Doum Lauwers

E’ il leader della “rivolta” pacifica dei “passaportati”, colui che ha diffuso nella giornata di ieri la lettera inviata a FIP e Legabasket in merito all’ennesima riforma del nostro basket, che si sta discutendo a Roma in queste ore. Stiamo parlando di Dimitri “Doum” Lauwers, playmaker dell’Air Avellino, inventatosi sindacalista per difendere la particolare categoria di cestisti di cui fa parte.
Nato nel Belgio francofono, sangue friulano nelle vene (la nonna è di Udine), Lauwers si sente italiano a (quasi) tutti gli effetti, e ribadisce in quest’intervista esclusiva il suo punto di vista. Con un italiano da fare invidia a molti atleti cresciuti nel Bel Paese.

Qual è la vostra posizione?
E’ semplice: anche noi siamo italiani e vogliamo essere considerati come tutti gli altri, non svantaggiati dalla regola che esige la militanza in un settore giovanile per 4 anni per essere considerato di “formazione” e quindi italiano a tutti gli effetti.

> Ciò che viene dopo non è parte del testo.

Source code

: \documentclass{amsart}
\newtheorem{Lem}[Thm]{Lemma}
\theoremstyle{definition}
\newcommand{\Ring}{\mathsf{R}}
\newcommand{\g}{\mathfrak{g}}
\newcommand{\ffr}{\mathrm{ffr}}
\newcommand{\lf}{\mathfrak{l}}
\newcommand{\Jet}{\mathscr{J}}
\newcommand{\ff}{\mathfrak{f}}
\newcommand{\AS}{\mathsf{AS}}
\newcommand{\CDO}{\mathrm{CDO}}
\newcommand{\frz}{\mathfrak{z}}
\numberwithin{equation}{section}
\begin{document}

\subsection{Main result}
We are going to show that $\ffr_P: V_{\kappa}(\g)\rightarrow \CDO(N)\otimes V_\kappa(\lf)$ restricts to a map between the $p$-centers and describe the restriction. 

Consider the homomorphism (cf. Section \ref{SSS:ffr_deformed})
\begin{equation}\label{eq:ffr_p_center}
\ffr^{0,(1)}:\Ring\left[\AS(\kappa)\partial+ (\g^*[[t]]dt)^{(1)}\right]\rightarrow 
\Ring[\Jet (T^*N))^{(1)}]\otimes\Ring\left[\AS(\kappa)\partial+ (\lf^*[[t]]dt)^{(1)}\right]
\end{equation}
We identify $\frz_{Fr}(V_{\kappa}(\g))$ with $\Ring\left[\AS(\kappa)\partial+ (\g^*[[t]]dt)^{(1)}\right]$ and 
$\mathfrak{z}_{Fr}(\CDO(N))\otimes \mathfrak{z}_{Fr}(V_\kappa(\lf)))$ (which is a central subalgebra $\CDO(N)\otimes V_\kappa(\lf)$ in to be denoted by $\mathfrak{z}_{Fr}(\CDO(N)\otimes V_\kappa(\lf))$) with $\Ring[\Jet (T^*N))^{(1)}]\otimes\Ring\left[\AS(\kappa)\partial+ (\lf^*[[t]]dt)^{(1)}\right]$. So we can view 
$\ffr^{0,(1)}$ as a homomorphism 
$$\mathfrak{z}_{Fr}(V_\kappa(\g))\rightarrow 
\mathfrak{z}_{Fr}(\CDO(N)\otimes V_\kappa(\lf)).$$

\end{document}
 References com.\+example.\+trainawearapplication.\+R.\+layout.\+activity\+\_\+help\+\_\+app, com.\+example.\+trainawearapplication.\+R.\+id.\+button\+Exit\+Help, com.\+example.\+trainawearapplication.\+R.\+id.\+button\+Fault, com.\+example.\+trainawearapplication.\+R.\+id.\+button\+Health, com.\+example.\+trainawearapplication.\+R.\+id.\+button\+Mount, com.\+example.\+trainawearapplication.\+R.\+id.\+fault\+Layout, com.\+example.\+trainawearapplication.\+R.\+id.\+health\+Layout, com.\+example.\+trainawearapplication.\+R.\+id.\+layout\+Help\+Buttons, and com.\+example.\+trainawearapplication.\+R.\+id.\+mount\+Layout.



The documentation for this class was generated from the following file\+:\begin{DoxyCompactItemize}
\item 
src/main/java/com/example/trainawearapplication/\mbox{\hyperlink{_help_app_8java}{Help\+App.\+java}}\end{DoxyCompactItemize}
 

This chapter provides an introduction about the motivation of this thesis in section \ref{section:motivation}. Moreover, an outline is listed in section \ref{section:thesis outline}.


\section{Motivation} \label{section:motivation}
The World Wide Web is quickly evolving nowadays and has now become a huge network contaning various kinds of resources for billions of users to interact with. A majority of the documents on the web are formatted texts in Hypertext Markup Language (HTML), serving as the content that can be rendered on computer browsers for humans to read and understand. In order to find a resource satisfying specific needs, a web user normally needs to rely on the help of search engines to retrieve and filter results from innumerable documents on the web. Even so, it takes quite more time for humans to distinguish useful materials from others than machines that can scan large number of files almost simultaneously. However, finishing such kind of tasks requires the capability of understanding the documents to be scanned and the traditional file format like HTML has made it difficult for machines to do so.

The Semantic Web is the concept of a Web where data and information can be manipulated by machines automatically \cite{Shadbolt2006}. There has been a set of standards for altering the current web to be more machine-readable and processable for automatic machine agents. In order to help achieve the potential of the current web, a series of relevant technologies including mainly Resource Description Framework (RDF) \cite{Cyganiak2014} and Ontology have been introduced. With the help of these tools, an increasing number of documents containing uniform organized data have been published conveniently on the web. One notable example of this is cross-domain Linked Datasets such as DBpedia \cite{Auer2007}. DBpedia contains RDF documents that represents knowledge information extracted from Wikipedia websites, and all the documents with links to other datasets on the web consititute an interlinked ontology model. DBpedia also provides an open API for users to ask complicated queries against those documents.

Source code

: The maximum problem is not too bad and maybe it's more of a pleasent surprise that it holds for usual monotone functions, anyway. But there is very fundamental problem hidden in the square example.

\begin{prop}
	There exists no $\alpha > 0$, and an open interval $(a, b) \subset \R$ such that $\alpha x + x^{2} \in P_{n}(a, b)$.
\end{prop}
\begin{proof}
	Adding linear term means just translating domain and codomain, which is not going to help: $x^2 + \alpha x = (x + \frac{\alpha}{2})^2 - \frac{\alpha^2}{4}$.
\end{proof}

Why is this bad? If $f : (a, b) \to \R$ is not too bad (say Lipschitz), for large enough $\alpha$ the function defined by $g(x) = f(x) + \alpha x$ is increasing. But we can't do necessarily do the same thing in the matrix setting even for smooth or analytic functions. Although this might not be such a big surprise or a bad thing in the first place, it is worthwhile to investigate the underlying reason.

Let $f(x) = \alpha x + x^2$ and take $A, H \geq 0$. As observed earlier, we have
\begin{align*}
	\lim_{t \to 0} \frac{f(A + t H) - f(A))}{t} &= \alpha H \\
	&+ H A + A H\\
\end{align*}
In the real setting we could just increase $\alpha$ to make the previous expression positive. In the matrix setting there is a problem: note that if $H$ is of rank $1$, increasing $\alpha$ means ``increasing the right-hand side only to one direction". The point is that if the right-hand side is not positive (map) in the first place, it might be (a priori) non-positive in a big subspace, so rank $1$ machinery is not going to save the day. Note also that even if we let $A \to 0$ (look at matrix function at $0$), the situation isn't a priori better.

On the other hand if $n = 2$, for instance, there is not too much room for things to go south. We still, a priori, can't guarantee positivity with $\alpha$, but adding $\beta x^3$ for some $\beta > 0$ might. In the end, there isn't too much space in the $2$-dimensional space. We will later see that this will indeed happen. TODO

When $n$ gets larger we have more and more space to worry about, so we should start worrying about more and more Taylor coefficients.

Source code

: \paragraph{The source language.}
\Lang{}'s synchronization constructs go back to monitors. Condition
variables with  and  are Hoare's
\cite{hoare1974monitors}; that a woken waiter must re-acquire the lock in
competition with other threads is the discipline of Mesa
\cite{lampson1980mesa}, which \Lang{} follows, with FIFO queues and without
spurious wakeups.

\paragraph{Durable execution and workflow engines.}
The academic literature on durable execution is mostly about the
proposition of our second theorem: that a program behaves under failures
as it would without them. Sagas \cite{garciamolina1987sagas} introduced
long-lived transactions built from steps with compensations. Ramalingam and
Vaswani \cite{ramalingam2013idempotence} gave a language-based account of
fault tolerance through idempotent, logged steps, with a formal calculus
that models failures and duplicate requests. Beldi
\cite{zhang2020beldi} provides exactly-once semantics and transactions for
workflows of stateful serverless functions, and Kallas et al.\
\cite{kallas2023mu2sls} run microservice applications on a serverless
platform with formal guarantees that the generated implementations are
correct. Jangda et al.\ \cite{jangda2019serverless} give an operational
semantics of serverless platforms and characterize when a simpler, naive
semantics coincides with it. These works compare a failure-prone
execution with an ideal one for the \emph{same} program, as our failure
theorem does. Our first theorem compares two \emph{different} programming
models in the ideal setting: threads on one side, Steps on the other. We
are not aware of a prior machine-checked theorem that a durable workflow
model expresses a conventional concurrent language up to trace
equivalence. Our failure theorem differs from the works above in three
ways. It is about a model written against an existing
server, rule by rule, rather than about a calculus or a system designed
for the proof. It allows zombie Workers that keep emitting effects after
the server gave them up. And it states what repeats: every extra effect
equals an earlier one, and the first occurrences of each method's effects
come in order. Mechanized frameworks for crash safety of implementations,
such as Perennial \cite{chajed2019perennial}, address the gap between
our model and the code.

Avete trovato degli interlocutori alla FIP, alla Legabasket o altrove?
Abbiamo appena rilasciato un comunicato e lo abbiamo fatto prima che venisse presa una decisione definitiva. Ci piacerebbe essere coinvolti a un tavolo di dialogo ma non penso che accadrà. Le risposte che cerchiamo ci arriveranno direttamente attraverso le decisioni che verranno prese nei prossimi giorni. Per ora il nostro unico interlocutore e’ la GIBA, che ci ha espresso comprensione nelle chiacchierate telefoniche che sono intercorse nei giorni scorsi. Chiaramente ci aspettiamo che lo facciano anche nelle sedi opportune.

Pare che nella riforma sia prevista una sanatoria per permettere ai “passaportati” già in Italia di scendere in campo come italiani dalla prossima stagione. Vi ritenete soddisfatti o avete altre proposte?
Oggi questa pare essere l’unica soluzione per mettere fine a una discriminazione che è già in atto. Si sente parlare di questa “sanatoria” ma noi comunque ci aspettiamo di recuperare un diritto che prima abbiamo acquisito e poi “perduto”.

Che ne sarà dei futuri “passaportati”?
Pare che la strada della formazione italiana sia una scelta ormai indiscutibile. Chi arriverà nei prossimi almeno saprà, in anticipo, quali sono le regole della Federazione. Poi sceglierà o meno una strada per far valere un diritto. Noi crediamo di averlo acquisito, questo diritto, e che sta cambiando una regola, cosa che potrebbe penalizzarci enormemente.

Non temete che il vostro movimento sia troppo “piccolo” per poter essere ascoltato? Pensate di rivolgervi all’Unione Europea?
Abbiamo scelto la strada della lettera perché non è nostra intenzione alimentare polemiche, bensì proporre un dialogo costruttivo. Non c’è la volontà di fare altri passi perché confidiamo nel buonsenso degli organi federali e del Presidente Meneghin. L’Unione Europea ha posto all’Italia certe domande, e queste domande sono state fatte perché qualcuno ha segnalato la cosa. Non siamo stati noi, ma sapremmo a chi rivolgerci.

Credi che anche i club beneficerebbero delle vostre proposte? In che modo?
Dicono che gli stipendi sono troppo alti. Se siamo 100 italiani di livello invece di 50, la concorrenza aumenta, il mercato va a favore dei club. Lo stipendio scende ma la concorrenza in campo anche aumenta. Anche noi vogliamo allenarci e sudare per lo stipendio!

Malignamente, si potrebbe dire che non è tanto questione di identità italiana, quanto di un maggiore valore sul mercato e quindi uno stipendio più alto. Come rispondi a questo?
Ma prima dell’ identità italiana e prima dello stipendio vengono i diritti che abbiamo come cittadini italiani. La gente non deve vedere troppa malizia ma deve sapere che è una cosa giusta prima di tutto. Poi ci vedo anche un discorso di identità. Nel volley la Agüero (Taismay Agüero, ndr) che ha vinto tanto con Cuba ha vestito la maglia della Nazionale! Faccio una domanda: perche non è possibile nel basket? Sarebbe un sogno per qualcuno di noi!